Toen zongen de hei-ho’s het in het Japans: ‘Mia to okano ora at kete’, of klanken van deze waarde – in mijn spelling uiteraard en mijn idee voor woordeenheid. Wat dat allemaal betekent, weet ik niet, en ik ben er ook niks nieuwsgierig naar. Het wijsje vergeet ik nooit: ik haatte het. Toen ik Rikin vertelde dat dit liedje van oorsprong Japans was, keek hij me ongelovig aan.
‘Vergis je je niet?’ vroeg hij. Maar ik zong hem het liedje voor in mijn Japans, en toen begreep hij, dat mijn herinnering sterker was dan de zijne.
‘De Japanners,’ zei ik, zonder haatdragendheid, ‘worden in de geschiedenislessen op school toch beschouwd als overheersers, en niet als vrienden en bevrijders?’
‘Ja, natuurlijk,’ zei hij.
Zou zo’n Japanner bij dit soldateske lied, niet net zo ontroerd kunnen zijn als ik bij het feestelijke ‘lang zal hij leven’? vroeg ik me af.
Ik stelde me een Hollands studentenkoor voor, dat zich van niets bewust, een Hollands liedje zingt op de wijs van het Horst Wessel-lied. Maar ik kon me dat niet voorstellen. Wèl de mof, die er snikkend naar luistert.

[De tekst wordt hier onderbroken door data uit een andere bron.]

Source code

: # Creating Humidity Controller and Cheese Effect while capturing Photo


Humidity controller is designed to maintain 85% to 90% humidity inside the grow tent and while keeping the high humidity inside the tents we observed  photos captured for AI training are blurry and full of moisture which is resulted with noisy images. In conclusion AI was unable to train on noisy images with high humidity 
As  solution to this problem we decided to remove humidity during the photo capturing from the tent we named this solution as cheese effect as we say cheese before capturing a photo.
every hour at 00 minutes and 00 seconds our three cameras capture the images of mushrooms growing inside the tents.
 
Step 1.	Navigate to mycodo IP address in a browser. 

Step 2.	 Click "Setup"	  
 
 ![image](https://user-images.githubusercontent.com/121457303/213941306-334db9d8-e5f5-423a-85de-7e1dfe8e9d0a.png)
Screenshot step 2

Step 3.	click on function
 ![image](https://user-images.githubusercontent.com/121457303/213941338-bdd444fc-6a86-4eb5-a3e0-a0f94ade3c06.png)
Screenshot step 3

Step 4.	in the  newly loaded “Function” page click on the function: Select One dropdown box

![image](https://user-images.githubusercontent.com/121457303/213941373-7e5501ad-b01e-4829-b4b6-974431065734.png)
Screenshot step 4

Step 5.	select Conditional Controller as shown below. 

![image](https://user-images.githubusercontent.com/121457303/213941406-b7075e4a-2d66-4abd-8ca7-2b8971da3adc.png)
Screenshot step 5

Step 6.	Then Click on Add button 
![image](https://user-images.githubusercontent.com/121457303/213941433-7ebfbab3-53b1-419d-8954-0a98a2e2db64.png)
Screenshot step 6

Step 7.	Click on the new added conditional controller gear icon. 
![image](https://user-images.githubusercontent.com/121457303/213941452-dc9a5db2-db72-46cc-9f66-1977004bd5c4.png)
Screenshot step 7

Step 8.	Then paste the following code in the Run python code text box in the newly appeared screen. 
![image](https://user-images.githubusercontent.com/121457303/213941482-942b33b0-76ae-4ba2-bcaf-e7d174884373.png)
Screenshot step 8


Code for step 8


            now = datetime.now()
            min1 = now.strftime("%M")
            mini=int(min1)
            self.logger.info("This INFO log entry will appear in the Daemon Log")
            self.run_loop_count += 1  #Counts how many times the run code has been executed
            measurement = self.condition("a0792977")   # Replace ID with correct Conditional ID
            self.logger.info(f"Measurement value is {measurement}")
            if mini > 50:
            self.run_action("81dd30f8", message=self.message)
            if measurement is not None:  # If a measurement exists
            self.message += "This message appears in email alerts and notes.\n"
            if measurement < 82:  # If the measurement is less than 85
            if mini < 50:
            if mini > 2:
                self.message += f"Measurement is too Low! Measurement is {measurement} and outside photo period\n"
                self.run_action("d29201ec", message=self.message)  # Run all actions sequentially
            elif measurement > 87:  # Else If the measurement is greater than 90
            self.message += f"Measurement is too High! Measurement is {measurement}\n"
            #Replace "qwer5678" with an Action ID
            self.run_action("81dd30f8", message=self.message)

Ik haal een stapel papiergeld uit mijn borstzak, die we die middag van de bank hadden meegekregen, in ruil voor Hollandse guldens. Dat papier heeft een bepaalde, kruidige, ook zoetige geur: dezelfde geur van de belankon, die Bahar, onze djongos droeg. Ik bekijk ze nog eens, en stel vast dat de bankjes van duizend rupiah steeds een andere voorstelling hebben.
‘Dan zijn ze van steeds een andere jaargang,’ zei Rikin, en hij heeft gelijk. Op éen van die papiertjes van duizend (GW/P 156756, 1980), schreef iemand in inkt en met beheerst handschrift: Tak kenal oposisie militerisme: ‘Ik kan tegen het militarisme niet op’. Zou het niet mooi zijn, als dat uit de pen van een bankbediende kwam? Het verzoent me weer een beetje met de beelden, die ik daareven zag. Vergis ik me niet, dan vertoont het Indonesische volk een vriendelijker en vrediger mentaliteit dan de deelnemers aan de viering van de zeventiende. Wat op zichzelf natuurlijk niet de weerbaarheid tegen dit militarisme vergroot.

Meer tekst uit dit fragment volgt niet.